If true, that seems downright unethical to me. I've actually met (and possibly drank with) some of the Scribd founders and they seem like really nice, smart fellows, but this practice really shouldn't be encouraged (unless there is a good reason behind it other than to promote Scribd).
It's certainly there to promote Scribd. I don't believe that HN has ever claimed to be an independent, impartial site. It's on a subdomain of ycombinator.com, it is heavily frequented by people who are either involved in YC, or people who want to be. Any story that is linked to a YC company is going to get a disproportionate amount of attention here, and I doubt that YC will hesitate to integrate links/widgets from YC companies as they've done with Scribd, CO2stats, and others.
I'm pretty sure that one of the purposes of the site is to attract people to YC. If you want to know why people like myself (who are just here for the hacker news/discussion) stick around, it's because it has some of the most interesting and civil discussion of any online community, and if you know about the YC bias then it's not a big deal to filter it out in your mind when browsing/reading the site.
Maybe "unethical" is inaccurate, but I did mean to make a strong point. How about "annoying and unnecessary"? One reason why I enjoy HN is because, as you said, the intelligent and civil discussion. Despite it being sponsored by YC, I really appreciate the distinct lack of advertisements or blatant links to YC funded apps. It truly feels like an inclusive environment for all hackers, not just YC affiliated ones.
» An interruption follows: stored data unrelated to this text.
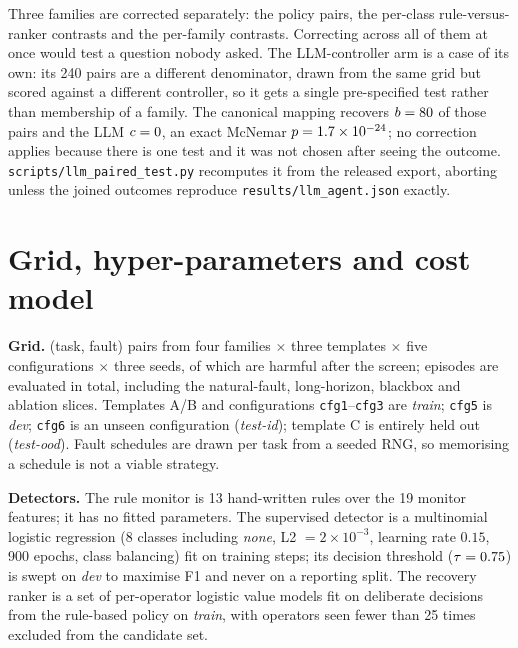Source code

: Three families are corrected separately: the \HolmPolicyTests{} policy pairs, the
\HolmClassTests{} per-class rule-versus-ranker contrasts and the \HolmFamilyTests{}
per-family contrasts. Correcting across all of them at once would test a question nobody
asked. The LLM-controller arm is a case of its own: its 240 pairs are a different denominator,
drawn from the same grid but scored against a different controller, so it gets a single
pre-specified test rather than membership of a family. The canonical mapping recovers
$b=80$ of those pairs and the LLM $c=0$, an exact McNemar $p=1.7\times10^{-24}$;
no correction applies because there is one test and it was not chosen after seeing the outcome.
\texttt{scripts/llm\_paired\_test.py} recomputes it from the released export, aborting unless the
joined outcomes reproduce \texttt{results/llm\_agent.json} exactly.







\section{Grid, hyper-parameters and cost model}\label{app:grid}

\textbf{Grid.} \NumPairs{} (task, fault) pairs from four families $\times$ three templates
$\times$ five configurations $\times$ three seeds, of which \NumHarmful{} are harmful after
the screen; \NumEpisodes{} episodes are evaluated in total, including the natural-fault,
long-horizon, blackbox and ablation slices. Templates A/B and configurations
\texttt{cfg1}--\texttt{cfg3} are \emph{train}; \texttt{cfg5} is \emph{dev}; \texttt{cfg6} is an
unseen configuration (\emph{test-id}); template C is entirely held out (\emph{test-ood}).
Fault schedules are drawn per task from a seeded RNG, so memorising a schedule is not a
viable strategy.

\textbf{Detectors.} The rule monitor is 13 hand-written rules over the 19 monitor features; it
has no fitted parameters. The supervised detector is a multinomial logistic regression (8
classes including \emph{none}, L2 $=2\times10^{-3}$, learning rate $0.15$, 900 epochs, class
balancing) fit on \DetTrainRows{} training steps; its decision threshold ($\tau=0.75$)
is swept on \emph{dev} to maximise F1 and never on a reporting split. The recovery ranker is a
set of per-operator logistic value models fit on deliberate decisions from the rule-based
policy on \emph{train}, with operators seen fewer than 25 times excluded from the candidate set.

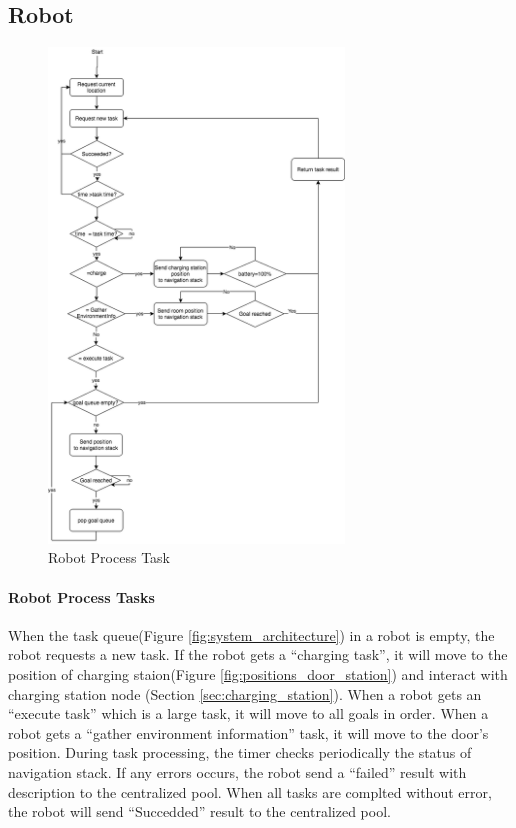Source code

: \subsection{Robot}

\begin{figure}[htbp]
    \centering
    \includegraphics[width = 0.7\textwidth]{content/images/ch4/robot_process_task.drawio.png}
    \caption{Robot Process Task }
    \label{fig:task_process_robot}
\end{figure}

\paragraph{Robot Process Tasks}
When the task queue(Figure \ref{fig:system_architecture}) in a robot is empty, the robot requests a new task. If the robot gets a ``charging task'', it will move to the position of charging staion(Figure \ref{fig:positions_door_station}) and interact with charging station node (Section \ref{sec:charging_station}).
When a robot gets an ``execute task'' which is a large task, it will move to all goals in order.
When a robot gets a ``gather environment information'' task, it will move to the door's position.
During task processing, the timer checks periodically the status of navigation stack. If any errors occurs, the robot send a ``failed'' result with description to the centralized pool.  
When all tasks are complted without error, the robot will send ``Succedded'' result to the centralized pool.



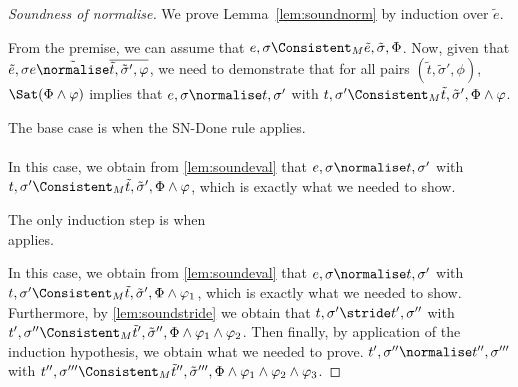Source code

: \begin{proof}[Soundness of normalise]
  We prove Lemma~\ref{lem:soundnorm} by induction over $\tilde{e}$.

  From the premise, we can assume that $e,\sigma\Consistent_M\tilde{e},\tilde{\sigma},\Phi$.
  Now, given that $\tilde{e},\sigma{e}\tilde{\normalise} \overline{\tilde{t},\tilde{\sigma}',\phi}$,
  we need to demonstrate that for all pairs $(\tilde{t},\tilde{\sigma}',\phi)$,
  $\Sat(\Phi\land\phi)$ implies that $e,\sigma\normalise t,\sigma'$ with $t,\sigma'\Consistent_M\tilde{t},\tilde{\sigma}',\Phi\land\phi$.

The base case is when the SN-Done rule applies.\\
\\

In this case, we obtain from \cref{lem:soundeval} that
$e,\sigma\normalise t,\sigma'$ with $t,\sigma'\Consistent_M\tilde{t},\tilde{\sigma}',\Phi\land\phi$,
which is exactly what we needed to show.

The only induction step is when\\
 applies.

In this case, we obtain from \cref{lem:soundeval} that
$e,\sigma\normalise t,\sigma'$ with $t,\sigma'\Consistent_M\tilde{t},\tilde{\sigma}',\Phi\land\phi_1$,
which is exactly what we needed to show.
Furthermore, by \cref{lem:soundstride} we obtain that
$t,\sigma'\stride t',\sigma''$ with $t',\sigma''\Consistent_M\tilde{t}',\tilde{\sigma}'',\Phi\land\phi_1\land\phi_2$.
Then finally, by application of the induction hypothesis, we obtain what we needed to prove.
$t',\sigma''\normalise t'',\sigma'''$ with $t'',\sigma'''\Consistent_M\tilde{t}'',\tilde{\sigma}''',\Phi\land\phi_1\land\phi_2\land\phi_3$.

\end{proof}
Your comments are judged by their content, not (usually) by whether the author is part of the YC clique. Yes, I understand YC doesn't owe anyone anything, and if they wanted to, they have the right to turn HN into a billboard for YC companies. But that's not why I come here. That's why I think HN should nip these trends in the bud, so it stays as inclusive and impartial as possible.
Initially (or at least a couple of years ago) if you submitted a PDF, the link would only be available through Scribd. It was a topic of much discussion. See here for example: http://news.ycombinator.com/item?id=195431
Yea, it's no different than the Green Stats thing at the bottom of the page. He's just helping people out by using their stuff. Can't blame him for that.
If the author doesn't want their content mirrored, they're free to throw up a robots.txt file, assuming Scribd respects that. The internet requires middlemen to make multiple copies of content for each request to successfully complete, so I'd call an HTTP 200 status code implied consent.
Every request from a different place ultimately is fulfilled by the original host barring some extreme caching (which you can also use http headers to instruct against). This is completely different than the case of it being taken from the original host and put up on scribd, which could easily be a copyright violation. An HTTP 200 response is implied consent for an end-user (or even a robot) to view it, not to redistribute it. AFAIK scribd does not crawl for content (with them then hosting that would be blatantly illegal in the US) so robots.txt is not really applicable.
This interpretation makes caching illegal and puts routing in a gray area. If not instructing against caching is implied consent to redistribute the content, then you're essentially agreeing with me.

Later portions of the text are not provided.